Num texto de 1912, chamado “Recomendações aos médicos que exercem a psicanálise”, Freud nos dá algumas dicas de como solucionar esse problema. Vejamos o que o pai da psicanálise diz:

1. NÃO SE DEVE ANOTAR TUDO O QUE O PACIENTE DIZ.

Lembre-se: você é um psicanalista e não um estenógrafo! Não dá para tratar um paciente e escrever ao mesmo tempo. Ninguém consegue realizar duas atividades ao mesmo tempo. Logo, se você está preocupado em anotar tudo o que o paciente diz, sua tarefa de fazer a análise acontecer será deixada de lado. Além disso, a grande maioria dos pacientes se sente desconfortável, intimidada e, frequentemente, percebe que você deixou de lado a análise e está focado apenas em anotar o que fala. Outra razão pela qual você não deve anotar integralmente o que o paciente diz é que a anotação exige um tipo de concentração que é inteiramente contrária à atitude que um analista deve adotar durante a sessão. Essa atitude, que Freud chamou de “atenção flutuante” deve permitir ao analista se deixar levar pela associação-livre do paciente e captar os momentos propícios a uma pontuação ou interpretação. Portanto, se você está preocupado em anotar o que paciente diz, sua atenção ficará presa apenas ao discurso em si do paciente e não estará livre para perceber as incoerências, lapsos, atos-falhos e outras eventualidades que não devem jamais passar despercebidas.

2. FAÇA APENAS ANOTAÇÕES EVENTUAIS

Datas são informações que, pela reduzida possibilidade de associação consciente, tendem a ser facilmente esquecidas. Por outro lado, são altamente relevantes para a compreensão do caso, pois muitas vezes são significantes que estão intimamente associados a eventos cruciais da história do paciente. Logo, talvez seja interessante ter um caderninho de notas por perto para poder anotar alguns delas.

Determinados sonhos e eventos da história clínica fornecem uma espécie de “radiografia” tão precisa da situação do paciente ou de uma fantasia inconsciente que, caso não sejam registrados, correm o risco de serem perdidos como informação para a confecção de um relato clínico.
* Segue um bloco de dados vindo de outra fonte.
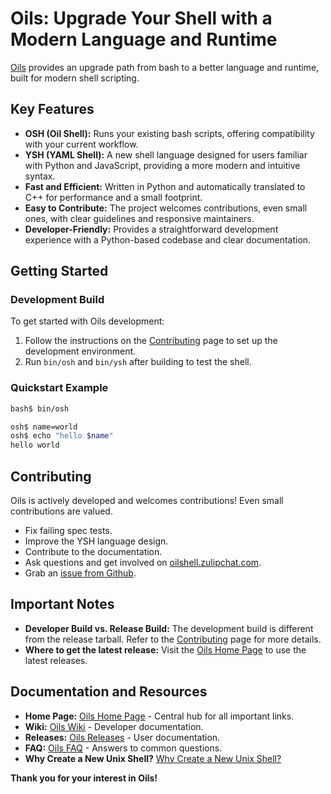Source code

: # Oils: Upgrade Your Shell with a Modern Language and Runtime

[Oils](https://github.com/oils-for-unix/oils) provides an upgrade path from bash to a better language and runtime, built for modern shell scripting.

## Key Features

*   **OSH (Oil Shell):**  Runs your existing bash scripts, offering compatibility with your current workflow.
*   **YSH (YAML Shell):** A new shell language designed for users familiar with Python and JavaScript, providing a more modern and intuitive syntax.
*   **Fast and Efficient:** Written in Python and automatically translated to C++ for performance and a small footprint.
*   **Easy to Contribute:** The project welcomes contributions, even small ones, with clear guidelines and responsive maintainers.
*   **Developer-Friendly:** Provides a straightforward development experience with a Python-based codebase and clear documentation.

## Getting Started

### Development Build

To get started with Oils development:

1.  Follow the instructions on the [Contributing](https://github.com/oils-for-unix/oils/wiki/Contributing) page to set up the development environment.
2.  Run `bin/osh` and `bin/ysh` after building to test the shell.

### Quickstart Example

```bash
bash$ bin/osh

osh$ name=world
osh$ echo "hello $name"
hello world
```

## Contributing

Oils is actively developed and welcomes contributions! Even small contributions are valued.

*   Fix failing spec tests.
*   Improve the YSH language design.
*   Contribute to the documentation.
*   Ask questions and get involved on [oilshell.zulipchat.com](https://oilshell.zulipchat.com/).
*   Grab an [issue from Github](https://github.com/oils-for-unix/oils/issues?q=is%3Aissue+is%3Aopen+label%3A%22good+first+issue%22).

## Important Notes

*   **Developer Build vs. Release Build:** The development build is different from the release tarball. Refer to the [Contributing](https://github.com/oils-for-unix/oils/wiki/Contributing) page for more details.
*   **Where to get the latest release:**  Visit the [Oils Home Page](https://oils.pub/release/latest/) to use the latest releases.

## Documentation and Resources

*   **Home Page:** [Oils Home Page](https://oils.pub/) - Central hub for all important links.
*   **Wiki:**  [Oils Wiki](https://github.com/oils-for-unix/oils/wiki) - Developer documentation.
*   **Releases:** [Oils Releases](https://oils.pub/releases.html) - User documentation.
*   **FAQ:** [Oils FAQ](https://www.oilshell.org/blog/2023/03/faq.html) - Answers to common questions.
*   **Why Create a New Unix Shell?** [Why Create a New Unix Shell?](https://www.oilshell.org/blog/2021/01/why-a-new-shell.html)

**Thank you for your interest in Oils!**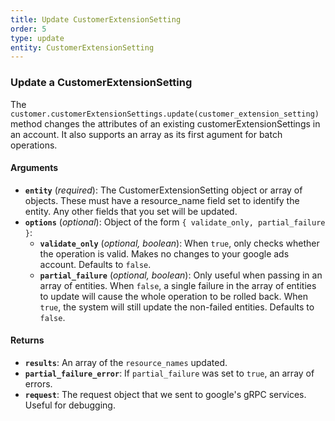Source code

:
 ```yaml
---
title: Update CustomerExtensionSetting
order: 5
type: update
entity: CustomerExtensionSetting
---
```


### Update a CustomerExtensionSetting

The `customer.customerExtensionSettings.update(customer_extension_setting)` method changes the attributes of an existing customerExtensionSettings in an account. It also supports an array as its first agument for batch operations.

#### Arguments

- **`entity`** (_required_): The CustomerExtensionSetting object or array of objects. These must have a resource_name field set to identify the entity. Any other fields that you set will be updated.
- **`options`** (_optional_): Object of the form `{ validate_only, partial_failure }`:
  - **`validate_only`** (_optional, boolean_): When `true`, only checks whether the operation is valid. Makes no changes to your google ads account. Defaults to `false`.
  - **`partial_failure`** (_optional, boolean_): Only useful when passing in an array of entities. When `false`, a single failure in the array of entities to update will cause the whole operation to be rolled back. When `true`, the system will still update the non-failed entities. Defaults to `false`.

#### Returns

- **`results`**: An array of the `resource_names` updated.
- **`partial_failure_error`**: If `partial_failure` was set to `true`, an array of errors.
- **`request`**: The request object that we sent to google's gRPC services. Useful for debugging.
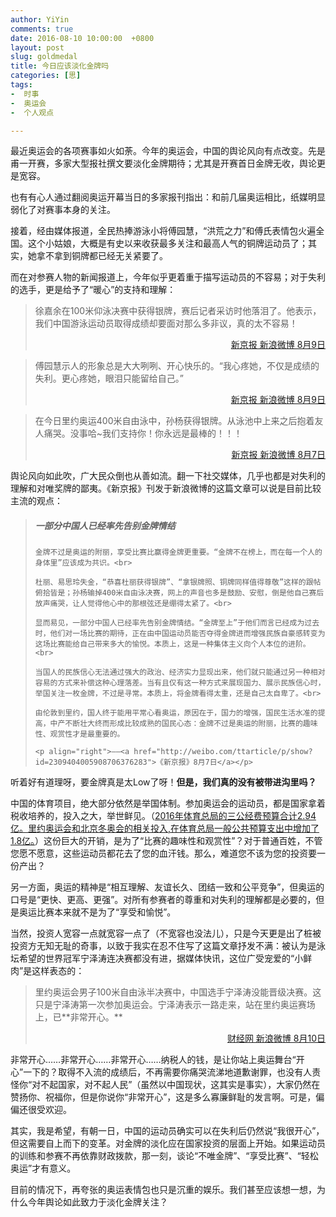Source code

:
 ```yaml
---
author: YiYin
comments: true
date: 2016-08-10 10:00:00  +0800
layout: post
slug: goldmedal
title: 今日应该淡化金牌吗
categories: [思]
tags:
-  时事
-  奥运会
-  个人观点

---
```


最近奥运会的各项赛事如火如荼。今年的奥运会，中国的舆论风向有点改变。先是甫一开赛，多家大型报社撰文要淡化金牌期待；尤其是开赛首日金牌无收，舆论更是宽容。

也有有心人通过翻阅奥运开幕当日的多家报刊指出：和前几届奥运相比，纸媒明显弱化了对赛事本身的关注。

接着，经由媒体报道，全民热捧游泳小将傅园慧，“洪荒之力”和傅氏表情包火遍全国。这个小姑娘，大概是有史以来收获最多关注和最高人气的铜牌运动员了；其实，她拿不拿到铜牌都已经无关紧要了。

而在对参赛人物的新闻报道上，今年似乎更着重于描写运动员的不容易；对于失利的选手，更是给予了“暖心”的支持和理解：

<blockquote>
	徐嘉余在100米仰泳决赛中获得银牌，赛后记者采访时他落泪了。他表示，我们中国游泳运动员取得成绩却要面对那么多非议，真的太不容易！
	<p align="right"><a href="http://weibo.com/1644114654/E2Jxf3tNU">新京报 新浪微博 8月9日</a></p>
</blockquote>

<blockquote>
	傅园慧示人的形象总是大大咧咧、开心快乐的。“我心疼她，不仅是成绩的失利。更心疼她，眼泪只能留给自己。”
	<p align="right"><a href="http://weibo.com/1644114654/E2JKkbHsI">新京报 新浪微博 8月9日</a></p>
</blockquote>

<blockquote>
	在今日里约奥运400米自由泳中，孙杨获得银牌。从泳池中上来之后抱着友人痛哭。没事哈~我们支持你！你永远是最棒的！！！
	<p align="right"><a href="http://weibo.com/1644114654/E2qeQiUjQ">新京报 新浪微博 8月7日</a></p>
</blockquote>

舆论风向如此吹，广大民众倒也从善如流。翻一下社交媒体，几乎也都是对失利的理解和对唯奖牌的鄙夷。《新京报》刊发于新浪微博的这篇文章可以说是目前比较主流的观点：

<blockquote>
	<h5>一部分中国人已经率先告别金牌情结</h5>

	金牌不过是奥运的附丽，享受比赛比赢得金牌更重要。“金牌不在榜上，而在每一个人的身体里”应该成为共识。<br>

	杜丽、易思玲失金，“恭喜杜丽获得银牌”、“拿银牌照、铜牌同样值得尊敬”这样的跟帖俯拾皆是；孙杨输掉400米自由泳决赛，网上的声音也多是鼓励、安慰，倒是他自己赛后放声痛哭，让人觉得他心中的那根弦还是绷得太紧了。<br>

	显而易见，一部分中国人已经率先告别金牌情结。“金牌至上”于他们而言已经成为过去时，他们对一场比赛的期待，正在由中国运动员能否夺得金牌进而增强民族自豪感转变为这场比赛能给自己带来多大的愉悦。本质上，这是一种集体主义向个人本位的进阶。<br>

	当国人的民族信心无法通过强大的政治、经济实力显现出来，他们就只能通过另一种相对容易的方式来补偿这种心理落差。当有且仅有这一种方式来展现国力、展示民族信心时，举国关注一枚金牌，不过是寻常。本质上，将金牌看得太重，还是自己太自卑了。<br>

	由伦敦到里约，国人终于能用平常心看奥运，原因在于，国力的增强，国民生活水准的提高，中产不断壮大终而形成比较成熟的国民心态：金牌不过是奥运的附丽，比赛的趣味性、观赏性才是最重要的。

	<p align="right">——<a href="http://weibo.com/ttarticle/p/show?id=2309404005908706376283">《新京报》8月7日</a></p>
</blockquote>

听着好有道理呀，要金牌真是太Low了呀！**但是，我们真的没有被带进沟里吗？**

中国的体育项目，绝大部分依然是举国体制。参加奥运会的运动员，都是国家拿着税收培养的，投入之大，举世鲜见。（<a href="http://weibo.com/1644114654/E2N9RBytj">2016年体育总局的三公经费预算合计2.94亿。里约奥运会和北京冬奥会的相关投入,在体育总局一般公共预算支出中增加了1.8亿。</a>）这份巨大的开销，是为了“比赛的趣味性和观赏性”？对于普通百姓，不管您愿不愿意，这些运动员都花去了您的血汗钱。那么，难道您不该为您的投资要一份产出？

另一方面，奥运的精神是“相互理解、友谊长久、团结一致和公平竞争”，但奥运的口号是“更快、更高、更强”。对所有参赛者的尊重和对失利的理解都是必要的，但是奥运比赛本来就不是为了“享受和愉悦”。

当然，投资人宽容一点就宽容一点了（不宽容也没法儿），只是今天更是出了桩被投资方无知无耻的奇事，以致于我实在忍不住写了这篇文章抒发不满：被认为是泳坛希望的世界冠军宁泽涛连决赛都没有进，据媒体快讯，这位广受宠爱的“小鲜肉”是这样表态的：

<blockquote>
	里约奥运会男子100米自由泳半决赛中，中国选手宁泽涛没能晋级决赛。这只是宁泽涛第一次参加奥运会。宁泽涛表示一路走来，站在里约奥运赛场上，已**非常开心。**
	<p align="right"><a href="http://weibo.com/1642088277/E2SjPwfpU">财经网 新浪微博 8月10日</a></p>
</blockquote>

非常开心……非常开心……非常开心……纳税人的钱，是让你站上奥运舞台“开心”一下的？取得不入流的成绩后，不再需要你痛哭流涕地道歉谢罪，也没有人责怪你“对不起国家，对不起人民”（虽然以中国现状，这其实是事实），大家仍然在赞扬你、祝福你，但是你说你“非常开心”，这是多么寡廉鲜耻的发言啊。可是，偏偏还很受欢迎。

其实，我是希望，有朝一日，中国的运动员确实可以在失利后仍然说“我很开心”，但这需要自上而下的变革。对金牌的淡化应在国家投资的层面上开始。如果运动员的训练和参赛不再依靠财政拨款，那一刻，谈论“不唯金牌”、“享受比赛”、“轻松奥运”才有意义。

目前的情况下，再夸张的奥运表情包也只是沉重的娱乐。我们甚至应该想一想，为什么今年舆论如此致力于淡化金牌关注？
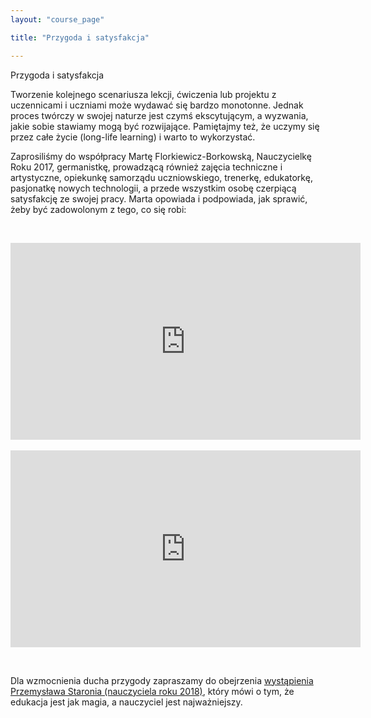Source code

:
 ```yaml
---
layout: "course_page"

title: "Przygoda i satysfakcja"

---
```


<div class="text-center screen-title">
Przygoda i satysfakcja
</div>

<div class="screen-content">
  <p>Tworzenie kolejnego scenariusza lekcji, ćwiczenia lub projektu z uczennicami i uczniami może wydawać się bardzo monotonne. Jednak proces twórczy w swojej naturze jest czymś ekscytującym, a wyzwania, jakie sobie stawiamy mogą być rozwijające. Pamiętajmy też, że uczymy się przez całe życie (long-life learning) i warto to wykorzystać.</p>
  
  <p>Zaprosiliśmy do współpracy Martę Florkiewicz-Borkowską, Nauczycielkę Roku 2017, germanistkę, prowadzącą również zajęcia techniczne i artystyczne, opiekunkę samorządu uczniowskiego, trenerkę, edukatorkę, pasjonatkę nowych technologii, a przede wszystkim osobę czerpiącą satysfakcję ze swojej pracy. Marta opowiada i podpowiada, jak sprawić, żeby być zadowolonym z tego, co się robi:</p>
  
 &nbsp;
 <div class="row">
  <div class="col-md-6 col-xs-12">
    <div class="embed-responsive embed-responsive-16by9"> 
   <iframe width="560" height="315" src="https://www.youtube.com/embed/8BgbeRz1S1E" frameborder="0" allow="autoplay; encrypted-media" allowfullscreen></iframe></div>
  </div>
   &nbsp;
  <div class="col-md-6 col-xs-12">
    <div class="embed-responsive embed-responsive-16by9"> 
   <iframe width="560" height="315" src="https://www.youtube.com/embed/beWJ_aR4Sy4" frameborder="0" allow="autoplay; encrypted-media" allowfullscreen></iframe></div>
  </div>
  
  </div>
 
 
 &nbsp;
  
  <p>Dla wzmocnienia ducha przygody zapraszamy do obejrzenia <a class="content-link" target="_blank" href="https://www.youtube.com/embed/KJYmuYQkt7c">wystąpienia Przemysława Staronia (nauczyciela roku 2018)</a>, który mówi o tym, że edukacja jest jak magia, a nauczyciel jest najważniejszy.</p>
  
</div>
Nas ocasiões em que tais elementos aparecerem, anotá-los pode ser indicado, afinal o valor a longo prazo da informação compensará os poucos minutos de intervalo da atenção flutuante.

Conclusão

Não, não é recomendável que o psicanalista faça anotações regulares durante as sessões. Não se engane: se em reuniões e outros compromissos profissionais fazer anotações pode ser vista como uma atitude que indica profissionalismo e seriedade, na análise esse comportamento apenas provocará irritação e incômodo no paciente e tirará sua atenção dos reais objetivos do tratamento. Todavia, deixe sempre o bloquinho por perto. Datas relevantes, sonhos e outros eventos importantes podem ser exceções à regra.